Page MenuHomePhabricator

Support `.arcunit`, similar to `.arclint`
Closed, ResolvedPublic

Description

Broad idea is to support a .arcunit file which is structurally similar to .arclint, since .arclint seems like an improvement on the old way of doing things.

Some maybe-good-ideas:

  • Separate the pipeline into three parts: a part that finds tests, a part that executes tests, and a part that parses test results?
    • Rules for where tests go seem to vary a lot, but there are at least a few common patterns ("run every test file" being most common).
      • "Run every path matching some regexp as a test, ignoring modified files" is probably the most common rule, and maybe even covers like 90% of cases.
    • Test execution is usually similar to running an external linter.
    • Since many engines support common output formats (I think?) like XUnit (I think?) separating parsing might be valuable here, while it's not very useful for lint.
  • I think that's about it?

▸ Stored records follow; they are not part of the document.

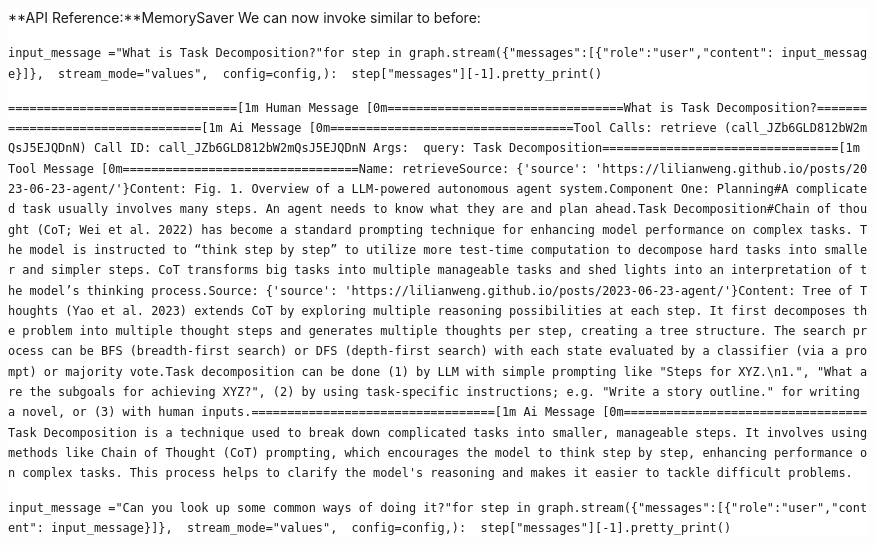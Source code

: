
 ```
```

**API Reference:**MemorySaver
We can now invoke similar to before:
```
input_message ="What is Task Decomposition?"for step in graph.stream({"messages":[{"role":"user","content": input_message}]},  stream_mode="values",  config=config,):  step["messages"][-1].pretty_print()
```

```
================================[1m Human Message [0m=================================What is Task Decomposition?==================================[1m Ai Message [0m==================================Tool Calls: retrieve (call_JZb6GLD812bW2mQsJ5EJQDnN) Call ID: call_JZb6GLD812bW2mQsJ5EJQDnN Args:  query: Task Decomposition=================================[1m Tool Message [0m=================================Name: retrieveSource: {'source': 'https://lilianweng.github.io/posts/2023-06-23-agent/'}Content: Fig. 1. Overview of a LLM-powered autonomous agent system.Component One: Planning#A complicated task usually involves many steps. An agent needs to know what they are and plan ahead.Task Decomposition#Chain of thought (CoT; Wei et al. 2022) has become a standard prompting technique for enhancing model performance on complex tasks. The model is instructed to “think step by step” to utilize more test-time computation to decompose hard tasks into smaller and simpler steps. CoT transforms big tasks into multiple manageable tasks and shed lights into an interpretation of the model’s thinking process.Source: {'source': 'https://lilianweng.github.io/posts/2023-06-23-agent/'}Content: Tree of Thoughts (Yao et al. 2023) extends CoT by exploring multiple reasoning possibilities at each step. It first decomposes the problem into multiple thought steps and generates multiple thoughts per step, creating a tree structure. The search process can be BFS (breadth-first search) or DFS (depth-first search) with each state evaluated by a classifier (via a prompt) or majority vote.Task decomposition can be done (1) by LLM with simple prompting like "Steps for XYZ.\n1.", "What are the subgoals for achieving XYZ?", (2) by using task-specific instructions; e.g. "Write a story outline." for writing a novel, or (3) with human inputs.==================================[1m Ai Message [0m==================================Task Decomposition is a technique used to break down complicated tasks into smaller, manageable steps. It involves using methods like Chain of Thought (CoT) prompting, which encourages the model to think step by step, enhancing performance on complex tasks. This process helps to clarify the model's reasoning and makes it easier to tackle difficult problems.
```

```
input_message ="Can you look up some common ways of doing it?"for step in graph.stream({"messages":[{"role":"user","content": input_message}]},  stream_mode="values",  config=config,):  step["messages"][-1].pretty_print()
```

```
```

I feel like this needs less magic than lint does.

Related Objects

Event Timeline

There are a very large number of changes, so older changes are hidden. Show Older Changes

Maybe something like this:

{
  "paths": {
    "@^src/(.*)/(.*)\.php$@": "src/$1/__tests__/$2TestCase.php",
    "@^webroot/rsrc/@": "src/__tests__/PhabricatorCelerityTestCase.php"
  },
  "engines": [
    "phutil"
  ],
  "parsers": [
    "phutil"
  ]
}

I'm not sure what sort of configuration would be required for engines and parsers.

We might need one more level of stuff to let you run tests in multiple languages, but I think something like that would work.

I'd guess that we can get ~80% of cases with "always run all these tests when a JS file is touched" and ~90% of cases with something like your example with capture/replace, but, e.g., the PHPUnit logic we currently implement is a big complicated mess and libphutil has special logic too. But maybe I'm overthinking that part and we can basically just do a regexp map and then let the handful of special engines implement their weird default rule or take special config or something.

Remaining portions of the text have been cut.